Instructions to follow: Please copy every line from the records below that contains the string "based".

Material to process:
Content starts

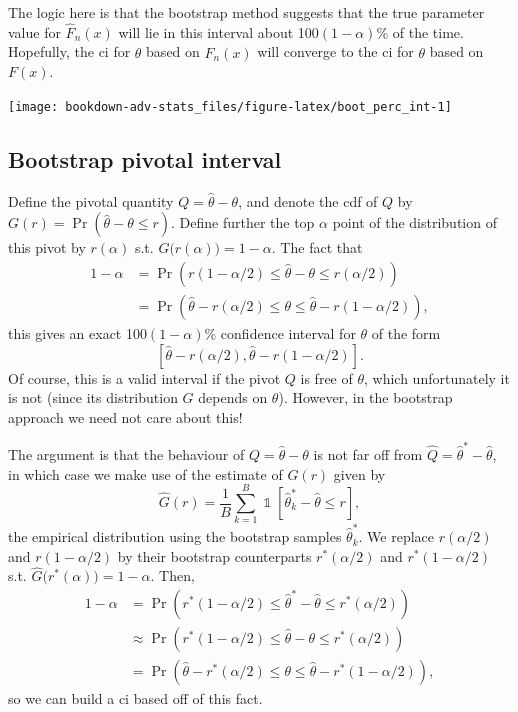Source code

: \documentclass[
]{book}
\DeclareMathOperator{\ind}{\mathds{1}}
\theoremstyle{definition}
\theoremstyle{definition}
\theoremstyle{definition}
\theoremstyle{definition}
\theoremstyle{remark}
\begin{document}
The logic here is that the bootstrap method suggests that the true parameter value for \(\hat F_n(x)\) will lie in this interval about 100\((1-\alpha)\)\% of the time.
Hopefully, the ci for \(\theta\) based on \(\hat F_n(x)\) will converge to the ci for \(\theta\) based on \(F(x)\).

\begin{center}\texttt{[image: bookdown-adv-stats\_files/figure-latex/boot\_perc\_int-1]} \end{center}

\hypertarget{bootstrap-pivotal-interval}{%
\subsection{Bootstrap pivotal interval}\label{bootstrap-pivotal-interval}}

Define the pivotal quantity \(Q=\hat\theta - \theta\), and denote the cdf of \(Q\) by \(G(r) = \Pr(\hat\theta - \theta \leq r)\). Define further the top \(\alpha\) point of the distribution of this pivot by \(r(\alpha)\) s.t. \(G\big(r(\alpha)\big)=1-\alpha\).
The fact that
\begin{align*}
1-\alpha &= \Pr\left(r(1-\alpha/2) \leq \hat\theta - \theta \leq r(\alpha/2) \right) \\
&= \Pr\left(\hat\theta - r(\alpha/2) \leq \theta \leq \hat\theta - r(1-\alpha/2) \right),
\end{align*}
this gives an exact 100\((1-\alpha)\)\% confidence interval for \(\theta\) of the form
\[
\left[ \hat\theta - r(\alpha/2), \hat\theta - r(1-\alpha/2) \right].
\]
Of course, this is a valid interval if the pivot \(Q\) is free of \(\theta\), which unfortunately it is not (since its distribution \(G\) depends on \(\theta\)). However, in the bootstrap approach we need not care about this!

The argument is that the behaviour of \(Q=\hat\theta - \theta\) is not far off from \(\hat Q = \hat\theta^* - \hat\theta\), in which case we make use of the estimate of \(G(r)\) given by
\[
\hat G(r) = \frac{1}{B} \sum_{k=1}^B \ind[\hat\theta^*_k - \hat\theta \leq r],
\]
the empirical distribution using the bootstrap samples \(\hat\theta^*_k\). We replace \(r(\alpha/2)\) and \(r(1-\alpha/2)\) by their bootstrap counterparts \(r^*(\alpha/2)\) and \(r^*(1-\alpha/2)\) s.t. \(\hat G\big(r^*(\alpha)\big)=1-\alpha\). Then,
\begin{align*}
1-\alpha 
&= \Pr\left(r^*(1-\alpha/2) \leq \hat\theta^* - \hat\theta \leq r^*(\alpha/2) \right) \\
&\approx \Pr\left(r^*(1-\alpha/2) \leq \hat\theta - \theta \leq r^*(\alpha/2) \right) \\
&= \Pr\left(\hat\theta - r^*(\alpha/2) \leq \theta \leq \hat\theta - r^*(1-\alpha/2) \right),
\end{align*}
so we can build a ci based off of this fact.
\end{document}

Content ends

Answer to this task:
Hopefully, the ci for \(\theta\) based on \(\hat F_n(x)\) will converge to the ci for \(\theta\) based on \(F(x)\).
so we can build a ci based off of this fact.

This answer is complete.